Wednesday, November 28, 2012


For the first time in as long as I can remember, the leaves are turning in Texas.

Some years, it seems like the fall leaves are still clinging to the trees even as spring arrives; the tender new sprouts have the responsibility of evicting last year’s residents before they can begin their own lives.

When I first moved here, I hadn’t realized how much I would miss leaf-peeping. I hadn’t thought about the leaves at all. August, September, and October passed—all hot—and eventually it was November, with the only real sign of winter’s approach being that the pool temperature had decreased to an unswimmable status.

One day I received a notice that I had a package waiting at the post office. A friend had mailed me a shoebox stuffed with fall foliage.

“So you can smell autumn,” his note read.

I kept that shoe box for years.

The leaves this year are spectacular—I should probably start gathering shoeboxes and addresses of distant friends. Twice while driving, I’ve pulled the car over to take pictures of the lovely trees. 

The leaves lining a particular section on Hedgcoxe were especially magnificent. They were saturated in an array of the very best crayon names: maize, raw umber, mahogany--and more!-- smokey topaz, tiger's eye, burnt sienna. Vermillion.

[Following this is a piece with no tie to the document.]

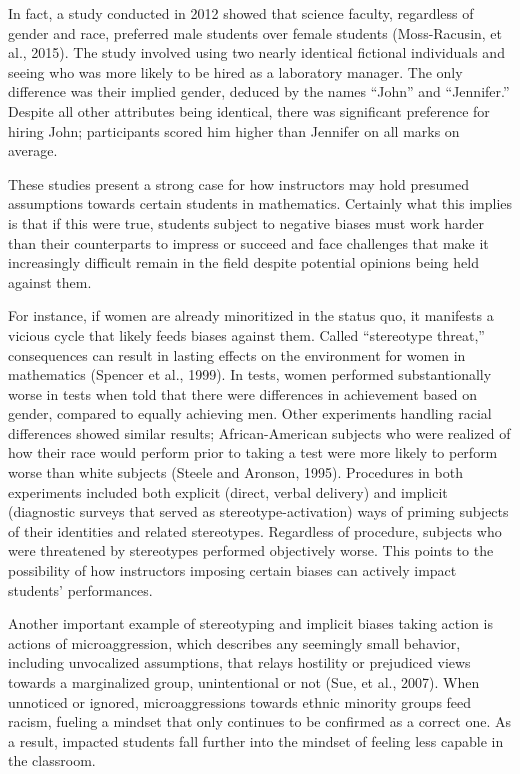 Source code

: In fact, a study conducted in 2012 showed that science faculty, regardless of gender and race, preferred male students over female students (Moss-Racusin, et al., 2015). The study involved using two nearly identical fictional individuals and seeing who was more likely to be hired as a laboratory manager. The only difference was their implied gender, deduced by the names ``John'' and ``Jennifer.'' Despite all other attributes being identical, there was significant preference for hiring John; participants scored him higher than Jennifer on all marks on average.

These studies present a strong case for how instructors may hold presumed assumptions towards certain students in mathematics. Certainly what this implies is that if this were true, students subject to negative biases must work harder than their counterparts to impress or succeed and face challenges that make it increasingly difficult remain in the field despite potential opinions being held against them.

For instance, if women are already minoritized in the status quo, it manifests a vicious cycle that likely feeds biases against them. Called ``stereotype threat,'' consequences can result in lasting effects on the environment for women in mathematics (Spencer et al., 1999). In tests, women performed substantionally worse in tests when told that there were differences in achievement based on gender, compared to equally achieving men. Other experiments handling racial differences showed similar results; African-American subjects who were realized of how their race would perform prior to taking a test were more likely to perform worse than white subjects (Steele and Aronson, 1995). Procedures in both experiments included both explicit (direct, verbal delivery) and implicit (diagnostic surveys that served as stereotype-activation) ways of priming subjects of their identities and related stereotypes. Regardless of procedure, subjects who were threatened by stereotypes performed objectively worse. This points to the possibility of how instructors imposing certain biases can actively impact students' performances.

Another important example of stereotyping and implicit biases taking action is actions of microaggression, which describes any seemingly small behavior, including unvocalized assumptions, that relays hostility or prejudiced views towards a marginalized group, unintentional or not (Sue, et al., 2007). When unnoticed or ignored, microaggressions towards ethnic minority groups feed racism, fueling a mindset that only continues to be confirmed as a correct one. As a result, impacted students fall further into the mindset of feeling less capable in the classroom.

Last week, I piled the kids into the car after school and drove up and down the strip beneath that firey canopy. They rolled their eyes each time I hollered, “Here we go, guys! Get ready to look up!”

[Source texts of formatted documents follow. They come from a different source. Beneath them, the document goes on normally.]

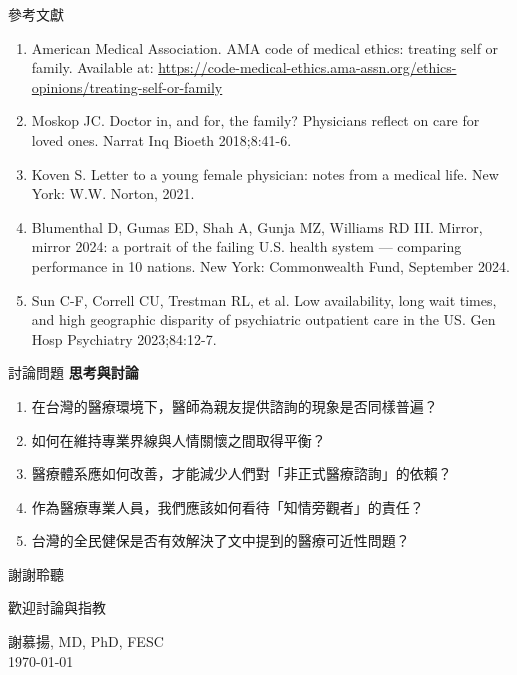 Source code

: \documentclass[aspectratio=169]{beamer}
\begin{document}
\begin{frame}{參考文獻}
\begin{enumerate}
\item American Medical Association. AMA code of medical ethics: treating self or family. Available at: \url{https://code-medical-ethics.ama-assn.org/ethics-opinions/treating-self-or-family}

\item Moskop JC. Doctor in, and for, the family? Physicians reflect on care for loved ones. Narrat Inq Bioeth 2018;8:41-6.

\item Koven S. Letter to a young female physician: notes from a medical life. New York: W.W. Norton, 2021.

\item Blumenthal D, Gumas ED, Shah A, Gunja MZ, Williams RD III. Mirror, mirror 2024: a portrait of the failing U.S. health system — comparing performance in 10 nations. New York: Commonwealth Fund, September 2024.

\item Sun C-F, Correll CU, Trestman RL, et al. Low availability, long wait times, and high geographic disparity of psychiatric outpatient care in the US. Gen Hosp Psychiatry 2023;84:12-7.
\end{enumerate}
\end{frame}

\begin{frame}{討論問題}
\textbf{\textcolor{medred}{思考與討論}}

\begin{enumerate}
\item 在台灣的醫療環境下，醫師為親友提供諮詢的現象是否同樣普遍？

\item 如何在維持專業界線與人情關懷之間取得平衡？

\item 醫療體系應如何改善，才能減少人們對「非正式醫療諮詢」的依賴？

\item 作為醫療專業人員，我們應該如何看待「知情旁觀者」的責任？

\item 台灣的全民健保是否有效解決了文中提到的醫療可近性問題？
\end{enumerate}
\end{frame}

\begin{frame}[plain]
\vfill
\centering
\Huge \textcolor{medred}{謝謝聆聽}

\vspace{1cm}

\Large \textcolor{medblue}{歡迎討論與指教}

\vspace{0.5cm}

\normalsize
謝慕揚, MD, PhD, FESC\\
\today
\vfill
\end{frame}
\end{document}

Back and forth we went, making illegal u-turns, until the kids finally asked if we could please head home to start homework.

Party poopers. Don’t they know how fleeting this beauty is?

My carpe diem spirit is maybe not as authentic as I’d have them believe, for this thought prowls at the edges of my mind:

I drove this route every day for the past five years and NEVER noticed these glorious flaming pillars. Are the leaves truly more colorful this year, or am I merely more mindful? Less stressed? Less preoccupied?

I told all of this to my husband; he’d driven that same road, too.
I asked if he’d noticed the leaves.

He hadn’t.

On Saturday we made a point to drive by, but the once-coppery leaves were now dull and shriveled. Many had already dropped. We’d missed it. Disappointment swelled inside of me. I’d wanted to share the magic with him.

Two days later on the way back from the library, I noticed a new grove of colorful trees—and later that week, the ones in our own yard morphed into personal sunsets, too.

I’m thankful that the leaves don’t turn at once, all on the same day. 
Mother Nature, perennial parent, is so good about giving us second chances to absorb the beauty and the wonder of the world around us.